━━ DATA RECORDS ━━

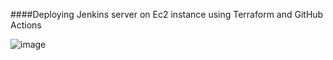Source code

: ####Deploying Jenkins server on Ec2 instance using Terraform and GitHub Actions 

![image](https://github.com/user-attachments/assets/a6589dd2-562f-4e27-a7f8-727227dde192)

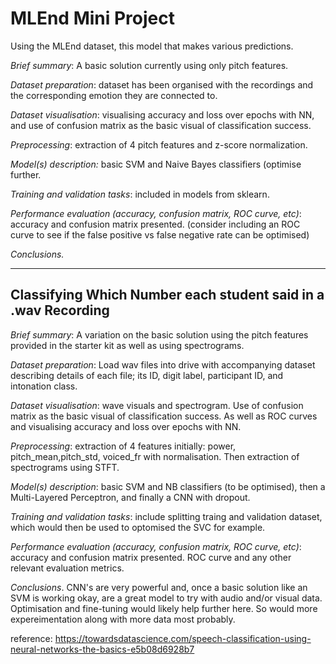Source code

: # MLEnd Mini Project
Using the MLEnd dataset, this model that makes various predictions.


*Brief summary*: A basic solution currently using only pitch features.

*Dataset preparation*: dataset has been organised with the recordings and the corresponding emotion they are connected to.

*Dataset visualisation*: visualising accuracy and loss over epochs with NN, and use of confusion matrix as the basic visual of classification success.

*Preprocessing*:  extraction of 4 pitch features and z-score normalization.

*Model(s) description:*  basic SVM and Naive Bayes classifiers (optimise further.

*Training and validation tasks*: included in models from sklearn. 

*Performance evaluation (accuracy, confusion matrix, ROC curve, etc)*: accuracy and confusion matrix presented. (consider including an ROC curve to see if the false positive vs false negative rate can be optimised)

*Conclusions.*

-------------------------------------------------------------------

## Classifying Which Number each student said in a .wav Recording

*Brief summary*: A variation on the basic solution using the pitch features provided in the starter kit as well as using spectrograms.

*Dataset preparation*: Load wav files into drive with accompanying dataset describing details of each file; its ID, digit label, participant ID, and intonation class.

*Dataset visualisation*: wave visuals and spectrogram. Use of confusion matrix as the basic visual of classification success. As well as ROC curves and visualising accuracy and loss over epochs with NN.

*Preprocessing*: extraction of 4 features initially: power, pitch_mean,pitch_std, voiced_fr with normalisation. Then extraction of spectrograms using STFT.

*Model(s) description*: basic SVM and NB classifiers (to be optimised), then a Multi-Layered Perceptron, and finally a CNN with dropout.

*Training and validation tasks*: include splitting traing and validation dataset, which would then be used to optomised the SVC for example.

*Performance evaluation (accuracy, confusion matrix, ROC curve, etc)*: accuracy and confusion matrix presented. ROC curve and any other relevant evaluation metrics.

*Conclusions*. CNN's are very powerful and, once a basic solution like an SVM is working okay, are a great model to try with audio and/or visual data. Optimisation and fine-tuning would likely help further here. So would more expereimentation along with more data most probably.

reference: https://towardsdatascience.com/speech-classification-using-neural-networks-the-basics-e5b08d6928b7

━━━

▸ **YOUR TASK**: Before handing back the copy, remove the pictures; otherwise print the data exactly.

▸ **RESULT OF THE TASK**:
Source code

: ####Deploying Jenkins server on Ec2 instance using Terraform and GitHub Actions 

![image](https://github.com/user-attachments/assets/a6589dd2-562f-4e27-a7f8-727227dde192)

Source code

: # MLEnd Mini Project
Using the MLEnd dataset, this model that makes various predictions.


*Brief summary*: A basic solution currently using only pitch features.

*Dataset preparation*: dataset has been organised with the recordings and the corresponding emotion they are connected to.

*Dataset visualisation*: visualising accuracy and loss over epochs with NN, and use of confusion matrix as the basic visual of classification success.

*Preprocessing*:  extraction of 4 pitch features and z-score normalization.

*Model(s) description:*  basic SVM and Naive Bayes classifiers (optimise further.

*Training and validation tasks*: included in models from sklearn. 

*Performance evaluation (accuracy, confusion matrix, ROC curve, etc)*: accuracy and confusion matrix presented. (consider including an ROC curve to see if the false positive vs false negative rate can be optimised)

*Conclusions.*

-------------------------------------------------------------------

## Classifying Which Number each student said in a .wav Recording

*Brief summary*: A variation on the basic solution using the pitch features provided in the starter kit as well as using spectrograms.

*Dataset preparation*: Load wav files into drive with accompanying dataset describing details of each file; its ID, digit label, participant ID, and intonation class.

*Dataset visualisation*: wave visuals and spectrogram. Use of confusion matrix as the basic visual of classification success. As well as ROC curves and visualising accuracy and loss over epochs with NN.

*Preprocessing*: extraction of 4 features initially: power, pitch_mean,pitch_std, voiced_fr with normalisation. Then extraction of spectrograms using STFT.

*Model(s) description*: basic SVM and NB classifiers (to be optimised), then a Multi-Layered Perceptron, and finally a CNN with dropout.

*Training and validation tasks*: include splitting traing and validation dataset, which would then be used to optomised the SVC for example.

*Performance evaluation (accuracy, confusion matrix, ROC curve, etc)*: accuracy and confusion matrix presented. ROC curve and any other relevant evaluation metrics.

*Conclusions*. CNN's are very powerful and, once a basic solution like an SVM is working okay, are a great model to try with audio and/or visual data. Optimisation and fine-tuning would likely help further here. So would more expereimentation along with more data most probably.

reference: https://towardsdatascience.com/speech-classification-using-neural-networks-the-basics-e5b08d6928b7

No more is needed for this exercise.